YOUR OBJECTIVE: Copy the entries below exactly; any picture among them should be left out.

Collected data
· · · ·

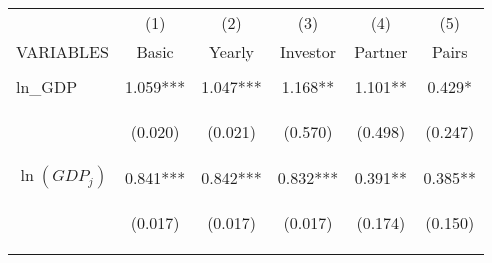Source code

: \begin{center}
\begin{tabular}{lccccc} \hline
 & (1) & (2) & (3) & (4) & (5) \\
VARIABLES & Basic & Yearly & Investor & Partner & Pairs \\ \hline
\vspace{4pt} & \begin{footnotesize}\end{footnotesize} & \begin{footnotesize}\end{footnotesize} & \begin{footnotesize}\end{footnotesize} & \begin{footnotesize}\end{footnotesize} & \begin{footnotesize}\end{footnotesize} \\
ln\_GDP & 1.059*** & 1.047*** & 1.168** & 1.101** & 0.429* \\
\vspace{4pt} & \begin{footnotesize}(0.020)\end{footnotesize} & \begin{footnotesize}(0.021)\end{footnotesize} & \begin{footnotesize}(0.570)\end{footnotesize} & \begin{footnotesize}(0.498)\end{footnotesize} & \begin{footnotesize}(0.247)\end{footnotesize} \\
$\ln(GDP_j)$ & 0.841*** & 0.842*** & 0.832*** & 0.391** & 0.385** \\
\vspace{4pt} & \begin{footnotesize}(0.017)\end{footnotesize} & \begin{footnotesize}(0.017)\end{footnotesize} & \begin{footnotesize}(0.017)\end{footnotesize} & \begin{footnotesize}(0.174)\end{footnotesize} & \begin{footnotesize}(0.150)\end{footnotesize} \\

\end{tabular}
\end{center}
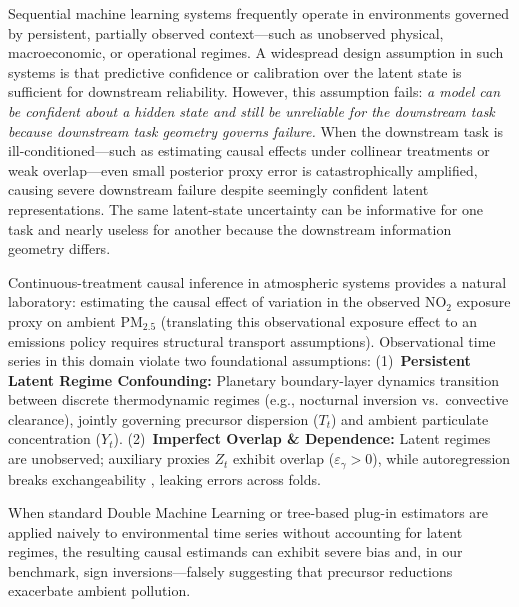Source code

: \documentclass[twoside]{article}
\theoremstyle{definition}
\begin{document}
Sequential machine learning systems frequently operate in environments governed by persistent, partially observed context—such as unobserved physical, macroeconomic, or operational regimes. A widespread design assumption in such systems is that predictive confidence or calibration over the latent state is sufficient for downstream reliability. However, this assumption fails: \emph{a model can be confident about a hidden state and still be unreliable for the downstream task because downstream task geometry governs failure.} When the downstream task is ill-conditioned—such as estimating causal effects under collinear treatments or weak overlap—even small posterior proxy error is catastrophically amplified, causing severe downstream failure despite seemingly confident latent representations. The same latent-state uncertainty can be informative for one task and nearly useless for another because the downstream information geometry differs.

Continuous-treatment causal inference in atmospheric systems provides a natural laboratory: estimating the causal effect of variation in the observed $\text{NO}_2$ exposure proxy on ambient $\text{PM}_{2.5}$ \citep{dominici2014mitigating} (translating this observational exposure effect to an emissions policy requires structural transport assumptions). Observational time series in this domain violate two foundational assumptions: (1)~\textbf{Persistent Latent Regime Confounding:} Planetary boundary-layer dynamics transition between discrete thermodynamic regimes (e.g., nocturnal inversion vs.\ convective clearance), jointly governing precursor dispersion ($T_t$) and ambient particulate concentration ($Y_t$). (2)~\textbf{Imperfect Overlap \& Dependence:} Latent regimes are unobserved; auxiliary proxies $Z_t$ exhibit overlap ($\varepsilon_\gamma > 0$), while autoregression breaks exchangeability \citep{chernozhukov2018double}, leaking errors across folds.

When standard Double Machine Learning \citep{chernozhukov2018double} or tree-based plug-in estimators are applied naively to environmental time series without accounting for latent regimes, the resulting causal estimands can exhibit severe bias and, in our benchmark, sign inversions—falsely suggesting that precursor reductions exacerbate ambient pollution.
\end{document}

· · · ·

RESULT:
Source code

: \begin{center}
\begin{tabular}{lccccc} \hline
 & (1) & (2) & (3) & (4) & (5) \\
VARIABLES & Basic & Yearly & Investor & Partner & Pairs \\ \hline
\vspace{4pt} & \begin{footnotesize}\end{footnotesize} & \begin{footnotesize}\end{footnotesize} & \begin{footnotesize}\end{footnotesize} & \begin{footnotesize}\end{footnotesize} & \begin{footnotesize}\end{footnotesize} \\
ln\_GDP & 1.059*** & 1.047*** & 1.168** & 1.101** & 0.429* \\
\vspace{4pt} & \begin{footnotesize}(0.020)\end{footnotesize} & \begin{footnotesize}(0.021)\end{footnotesize} & \begin{footnotesize}(0.570)\end{footnotesize} & \begin{footnotesize}(0.498)\end{footnotesize} & \begin{footnotesize}(0.247)\end{footnotesize} \\
$\ln(GDP_j)$ & 0.841*** & 0.842*** & 0.832*** & 0.391** & 0.385** \\
\vspace{4pt} & \begin{footnotesize}(0.017)\end{footnotesize} & \begin{footnotesize}(0.017)\end{footnotesize} & \begin{footnotesize}(0.017)\end{footnotesize} & \begin{footnotesize}(0.174)\end{footnotesize} & \begin{footnotesize}(0.150)\end{footnotesize} \\

\end{tabular}
\end{center}
Source code

: \documentclass[twoside]{article}
\theoremstyle{definition}
\begin{document}
Sequential machine learning systems frequently operate in environments governed by persistent, partially observed context—such as unobserved physical, macroeconomic, or operational regimes. A widespread design assumption in such systems is that predictive confidence or calibration over the latent state is sufficient for downstream reliability. However, this assumption fails: \emph{a model can be confident about a hidden state and still be unreliable for the downstream task because downstream task geometry governs failure.} When the downstream task is ill-conditioned—such as estimating causal effects under collinear treatments or weak overlap—even small posterior proxy error is catastrophically amplified, causing severe downstream failure despite seemingly confident latent representations. The same latent-state uncertainty can be informative for one task and nearly useless for another because the downstream information geometry differs.

Continuous-treatment causal inference in atmospheric systems provides a natural laboratory: estimating the causal effect of variation in the observed $\text{NO}_2$ exposure proxy on ambient $\text{PM}_{2.5}$ \citep{dominici2014mitigating} (translating this observational exposure effect to an emissions policy requires structural transport assumptions). Observational time series in this domain violate two foundational assumptions: (1)~\textbf{Persistent Latent Regime Confounding:} Planetary boundary-layer dynamics transition between discrete thermodynamic regimes (e.g., nocturnal inversion vs.\ convective clearance), jointly governing precursor dispersion ($T_t$) and ambient particulate concentration ($Y_t$). (2)~\textbf{Imperfect Overlap \& Dependence:} Latent regimes are unobserved; auxiliary proxies $Z_t$ exhibit overlap ($\varepsilon_\gamma > 0$), while autoregression breaks exchangeability \citep{chernozhukov2018double}, leaking errors across folds.

When standard Double Machine Learning \citep{chernozhukov2018double} or tree-based plug-in estimators are applied naively to environmental time series without accounting for latent regimes, the resulting causal estimands can exhibit severe bias and, in our benchmark, sign inversions—falsely suggesting that precursor reductions exacerbate ambient pollution.
\end{document}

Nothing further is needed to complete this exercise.